Dans l'ensemble, les arrangements de la Cour de révision de la protection des données ont plus qu'un relent de la très détestée Cour FISA des États-Unis, qui est largement considérée comme un peu plus qu'un tampon en caoutchouc pour les services de renseignement américains.

Que faire ensuite?

Avec l'adoption du décret présidentiel américain, l'action revient à la Commission européenne qui proposera un projet de décision d'adéquation et lancera les procédures d'adoption.

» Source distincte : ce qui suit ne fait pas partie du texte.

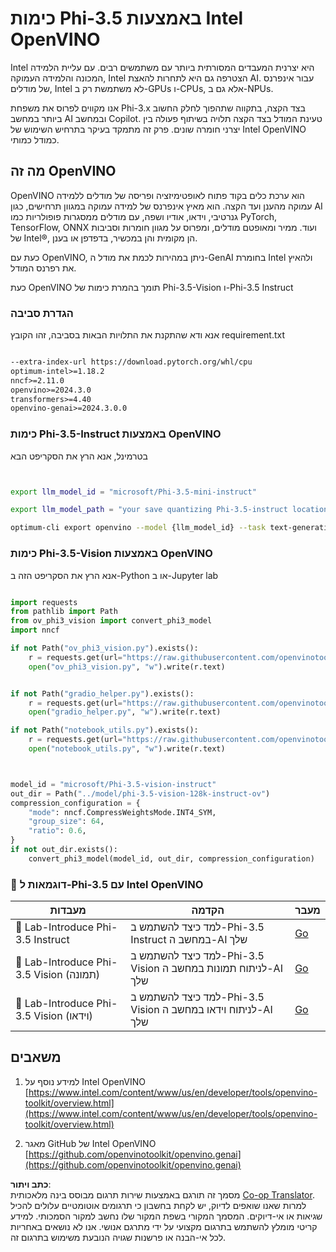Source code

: <!--
CO_OP_TRANSLATOR_METADATA:
{
  "original_hash": "3139a6a82f357a9f90f1fe51c4caf65a",
  "translation_date": "2025-07-16T22:02:46+00:00",
  "source_file": "md/01.Introduction/04/UsingIntelOpenVINOQuantifyingPhi.md",
  "language_code": "he"
}
-->
# **כימות Phi-3.5 באמצעות Intel OpenVINO**

Intel היא יצרנית המעבדים המסורתית ביותר עם משתמשים רבים. עם עליית הלמידה המכונה והלמידה העמוקה, Intel הצטרפה גם היא לתחרות להאצת AI. עבור אינפרנס של מודלים, Intel לא משתמשת רק ב-GPUs ו-CPUs, אלא גם ב-NPUs.

אנו מקווים לפרוס את משפחת Phi-3.x בצד הקצה, בתקווה שתהפוך לחלק החשוב ביותר במחשב AI ובמחשב Copilot. טעינת המודל בצד הקצה תלויה בשיתוף פעולה בין יצרני חומרה שונים. פרק זה מתמקד בעיקר בתרחיש השימוש של Intel OpenVINO כמודל כמותי.

## **מה זה OpenVINO**

OpenVINO הוא ערכת כלים בקוד פתוח לאופטימיזציה ופריסה של מודלים ללמידה עמוקה מהענן ועד הקצה. הוא מאיץ אינפרנס של למידה עמוקה במגוון תרחישים, כגון AI גנרטיבי, וידאו, אודיו ושפה, עם מודלים ממסגרות פופולריות כמו PyTorch, TensorFlow, ONNX ועוד. ממיר ומאופטם מודלים, ומפרוס על מגוון חומרות וסביבות של Intel®, הן מקומית והן במכשיר, בדפדפן או בענן.

כעת עם OpenVINO, ניתן במהירות לכמת את מודל ה-GenAI בחומרת Intel ולהאיץ את רפרנס המודל.

כעת OpenVINO תומך בהמרת כימות של Phi-3.5-Vision ו-Phi-3.5 Instruct

### **הגדרת סביבה**

אנא ודא שהתקנת את התלויות הבאות בסביבה, זהו הקובץ requirement.txt

```txt

--extra-index-url https://download.pytorch.org/whl/cpu
optimum-intel>=1.18.2
nncf>=2.11.0
openvino>=2024.3.0
transformers>=4.40
openvino-genai>=2024.3.0.0

```

### **כימות Phi-3.5-Instruct באמצעות OpenVINO**

בטרמינל, אנא הרץ את הסקריפט הבא

```bash


export llm_model_id = "microsoft/Phi-3.5-mini-instruct"

export llm_model_path = "your save quantizing Phi-3.5-instruct location"

optimum-cli export openvino --model {llm_model_id} --task text-generation-with-past --weight-format int4 --group-size 128 --ratio 0.6  --sym  --trust-remote-code {llm_model_path}


```

### **כימות Phi-3.5-Vision באמצעות OpenVINO**

אנא הרץ את הסקריפט הזה ב-Python או ב-Jupyter lab

```python

import requests
from pathlib import Path
from ov_phi3_vision import convert_phi3_model
import nncf

if not Path("ov_phi3_vision.py").exists():
    r = requests.get(url="https://raw.githubusercontent.com/openvinotoolkit/openvino_notebooks/latest/notebooks/phi-3-vision/ov_phi3_vision.py")
    open("ov_phi3_vision.py", "w").write(r.text)


if not Path("gradio_helper.py").exists():
    r = requests.get(url="https://raw.githubusercontent.com/openvinotoolkit/openvino_notebooks/latest/notebooks/phi-3-vision/gradio_helper.py")
    open("gradio_helper.py", "w").write(r.text)

if not Path("notebook_utils.py").exists():
    r = requests.get(url="https://raw.githubusercontent.com/openvinotoolkit/openvino_notebooks/latest/utils/notebook_utils.py")
    open("notebook_utils.py", "w").write(r.text)



model_id = "microsoft/Phi-3.5-vision-instruct"
out_dir = Path("../model/phi-3.5-vision-128k-instruct-ov")
compression_configuration = {
    "mode": nncf.CompressWeightsMode.INT4_SYM,
    "group_size": 64,
    "ratio": 0.6,
}
if not out_dir.exists():
    convert_phi3_model(model_id, out_dir, compression_configuration)

```

### **🤖 דוגמאות ל-Phi-3.5 עם Intel OpenVINO**

| מעבדות    | הקדמה | מעבר |
| -------- | ------- |  ------- |
| 🚀 Lab-Introduce Phi-3.5 Instruct  | למד כיצד להשתמש ב-Phi-3.5 Instruct במחשב ה-AI שלך    |  [Go](../../../../../code/09.UpdateSamples/Aug/intel-phi35-instruct-zh.ipynb)    |
| 🚀 Lab-Introduce Phi-3.5 Vision (תמונה) | למד כיצד להשתמש ב-Phi-3.5 Vision לניתוח תמונות במחשב ה-AI שלך      |  [Go](../../../../../code/09.UpdateSamples/Aug/intel-phi35-vision-img.ipynb)    |
| 🚀 Lab-Introduce Phi-3.5 Vision (וידאו)   | למד כיצד להשתמש ב-Phi-3.5 Vision לניתוח וידאו במחשב ה-AI שלך    |  [Go](../../../../../code/09.UpdateSamples/Aug/intel-phi35-vision-video.ipynb)    |

## **משאבים**

1. למידע נוסף על Intel OpenVINO [https://www.intel.com/content/www/us/en/developer/tools/openvino-toolkit/overview.html](https://www.intel.com/content/www/us/en/developer/tools/openvino-toolkit/overview.html)

2. מאגר GitHub של Intel OpenVINO [https://github.com/openvinotoolkit/openvino.genai](https://github.com/openvinotoolkit/openvino.genai)

**כתב ויתור**:  
מסמך זה תורגם באמצעות שירות תרגום מבוסס בינה מלאכותית [Co-op Translator](https://github.com/Azure/co-op-translator). למרות שאנו שואפים לדיוק, יש לקחת בחשבון כי תרגומים אוטומטיים עלולים להכיל שגיאות או אי-דיוקים. המסמך המקורי בשפת המקור שלו נחשב למקור הסמכותי. למידע קריטי מומלץ להשתמש בתרגום מקצועי על ידי מתרגם אנושי. אנו לא נושאים באחריות לכל אי-הבנה או פרשנות שגויה הנובעת משימוש בתרגום זה.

La procédure d'adoption exige que la Commission obtienne un avis, qui n'est pas contraignant, de la Commission européenne de protection des données. La Commission doit également recevoir l'approbation d'un comité composé de représentants des États membres de l'UE.

Le Parlement européen et le Conseil ont le droit de demander à la Commission européenne de modifier ou de retirer la décision d'adéquation au motif que son contenu excède les compétences d'exécution prévues dans le règlement GDPR de 2016.

En tant qu'organe représentant directement les citoyens d'Europe et organe qui a adopté à une écrasante majorité les principes énoncés dans le RGPD, le Parlement européen a la responsabilité d'examiner longuement et attentivement ce qui est sur la table et d'avoir une vision lucide de la mesure dans laquelle les propositions sont compatibles avec les principes établis dans le RGPD avec les attentes des Européens quant au respect de leurs droits à la vie privée.

Il est très peu probable que les différences fondamentales entre l'UE et les États-Unis sur la protection des droits à la vie privée des citoyens individuels soient stoppées par le décret exécutif du président Biden : la controverse a encore du chemin à parcourir.